Now let’s attach the program to cuda-gdb:

$ cuda-gdb ./post
(cuda-gdb) break breakpointKernel() 
Breakpoint 1 at 0xcf30: file post.cu, line 53.
(cuda-gdb) break breakpointFunction() 
Breakpoint 2 at 0xbe2f: file post.cu, line 58.
(cuda-gdb) run                        
Starting program: post 
[Thread debugging using libthread_db enabled]
Using host libthread_db library "/lib/x86_64-linux-gnu/libthread_db.so.1".
[New Thread 0x7ffff54c0000 (LWP 22501)]
[Detaching after fork from child process 22502]
[New Thread 0x7ffff4993000 (LWP 22511)]
[New Thread 0x7fffe89ff000 (LWP 22512)]
[New Thread 0x7fffe3fff000 (LWP 22513)]
Device vecAdd Ptr: 0x7fffceaff800
Host   vecAdd Ptr: 0x555555560957
Device vecDouble Ptr: 0x7fffceaff300
Host   vecDouble Ptr: 0x555555560ac7
Device vecHalve Ptr: 0x7fffceafee00
Host   vecHalve Ptr: 0x555555560c29
d_a: 0x302000000
d_b: 0x302013a00
d_c: 0x302027400
Parent kernel:: kernelPtr: 0x7fffceaff800
Final sum = 10000.000000; sum/n = 1.000000 (should be ~1)
[Switching focus to CUDA kernel 0, grid 8, block (0,0,0), thread (0,0,0), device 0, sm 0, warp 1, lane 0]
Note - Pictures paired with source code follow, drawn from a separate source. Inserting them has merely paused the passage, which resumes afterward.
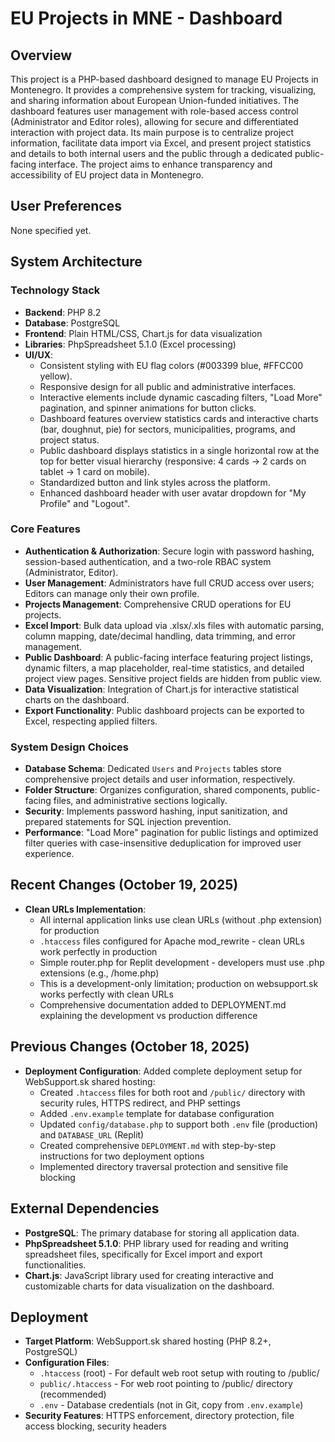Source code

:# EU Projects in MNE - Dashboard

## Overview
This project is a PHP-based dashboard designed to manage EU Projects in Montenegro. It provides a comprehensive system for tracking, visualizing, and sharing information about European Union-funded initiatives. The dashboard features user management with role-based access control (Administrator and Editor roles), allowing for secure and differentiated interaction with project data. Its main purpose is to centralize project information, facilitate data import via Excel, and present project statistics and details to both internal users and the public through a dedicated public-facing interface. The project aims to enhance transparency and accessibility of EU project data in Montenegro.

## User Preferences
None specified yet.

## System Architecture

### Technology Stack
- **Backend**: PHP 8.2
- **Database**: PostgreSQL
- **Frontend**: Plain HTML/CSS, Chart.js for data visualization
- **Libraries**: PhpSpreadsheet 5.1.0 (Excel processing)
- **UI/UX**:
    - Consistent styling with EU flag colors (#003399 blue, #FFCC00 yellow).
    - Responsive design for all public and administrative interfaces.
    - Interactive elements include dynamic cascading filters, "Load More" pagination, and spinner animations for button clicks.
    - Dashboard features overview statistics cards and interactive charts (bar, doughnut, pie) for sectors, municipalities, programs, and project status.
    - Public dashboard displays statistics in a single horizontal row at the top for better visual hierarchy (responsive: 4 cards → 2 cards on tablet → 1 card on mobile).
    - Standardized button and link styles across the platform.
    - Enhanced dashboard header with user avatar dropdown for "My Profile" and "Logout".

### Core Features
- **Authentication & Authorization**: Secure login with password hashing, session-based authentication, and a two-role RBAC system (Administrator, Editor).
- **User Management**: Administrators have full CRUD access over users; Editors can manage only their own profile.
- **Projects Management**: Comprehensive CRUD operations for EU projects.
- **Excel Import**: Bulk data upload via .xlsx/.xls files with automatic parsing, column mapping, date/decimal handling, data trimming, and error management.
- **Public Dashboard**: A public-facing interface featuring project listings, dynamic filters, a map placeholder, real-time statistics, and detailed project view pages. Sensitive project fields are hidden from public view.
- **Data Visualization**: Integration of Chart.js for interactive statistical charts on the dashboard.
- **Export Functionality**: Public dashboard projects can be exported to Excel, respecting applied filters.

### System Design Choices
- **Database Schema**: Dedicated `Users` and `Projects` tables store comprehensive project details and user information, respectively.
- **Folder Structure**: Organizes configuration, shared components, public-facing files, and administrative sections logically.
- **Security**: Implements password hashing, input sanitization, and prepared statements for SQL injection prevention.
- **Performance**: "Load More" pagination for public listings and optimized filter queries with case-insensitive deduplication for improved user experience.

## Recent Changes (October 19, 2025)
- **Clean URLs Implementation**: 
  - All internal application links use clean URLs (without .php extension) for production
  - `.htaccess` files configured for Apache mod_rewrite - clean URLs work perfectly in production
  - Simple router.php for Replit development - developers must use .php extensions (e.g., /home.php)
  - This is a development-only limitation; production on websupport.sk works perfectly with clean URLs
  - Comprehensive documentation added to DEPLOYMENT.md explaining the development vs production difference

## Previous Changes (October 18, 2025)
- **Deployment Configuration**: Added complete deployment setup for WebSupport.sk shared hosting:
  - Created `.htaccess` files for both root and `/public/` directory with security rules, HTTPS redirect, and PHP settings
  - Added `.env.example` template for database configuration
  - Updated `config/database.php` to support both `.env` file (production) and `DATABASE_URL` (Replit)
  - Created comprehensive `DEPLOYMENT.md` with step-by-step instructions for two deployment options
  - Implemented directory traversal protection and sensitive file blocking

## External Dependencies
- **PostgreSQL**: The primary database for storing all application data.
- **PhpSpreadsheet 5.1.0**: PHP library used for reading and writing spreadsheet files, specifically for Excel import and export functionalities.
- **Chart.js**: JavaScript library used for creating interactive and customizable charts for data visualization on the dashboard.

## Deployment
- **Target Platform**: WebSupport.sk shared hosting (PHP 8.2+, PostgreSQL)
- **Configuration Files**: 
  - `.htaccess` (root) - For default web root setup with routing to /public/
  - `public/.htaccess` - For web root pointing to /public/ directory (recommended)
  - `.env` - Database credentials (not in Git, copy from `.env.example`)
- **Security Features**: HTTPS enforcement, directory protection, file access blocking, security headers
Thread 1 "post" hit Breakpoint 1, breakpointKernel<<<(1,1,1),(1,1,1)>>> () at post.cu:54
54          printf("Breakpoint Kernel\n");

So, we are inside a kernel.

Trying to dump the memory contents of array a on the device (d_a):

(cuda-gdb) x /10x (@global void*) 0x302000000
0x302000000:    0x00000000      0x00000000      0x95d4dc81      0x3ff6a889
0x302000010:    0x036d9261      0x3ffa7553      0x687dd0a8      0x3fa4648f
0x302000020:    0xd7ec65f2      0x3ff253f7

We get some value. Now trying to access the memory content at the device pointer of vecAdd gives:

(cuda-gdb) x /10x (@global void*) 0x7fffceaff800
0x7fffceaff800: Error: Failed to read 4 bytes of global memory from 0x7fffceaff800
, error=CUDBG_ERROR_INVALID_MEMORY_ACCESS(0x8).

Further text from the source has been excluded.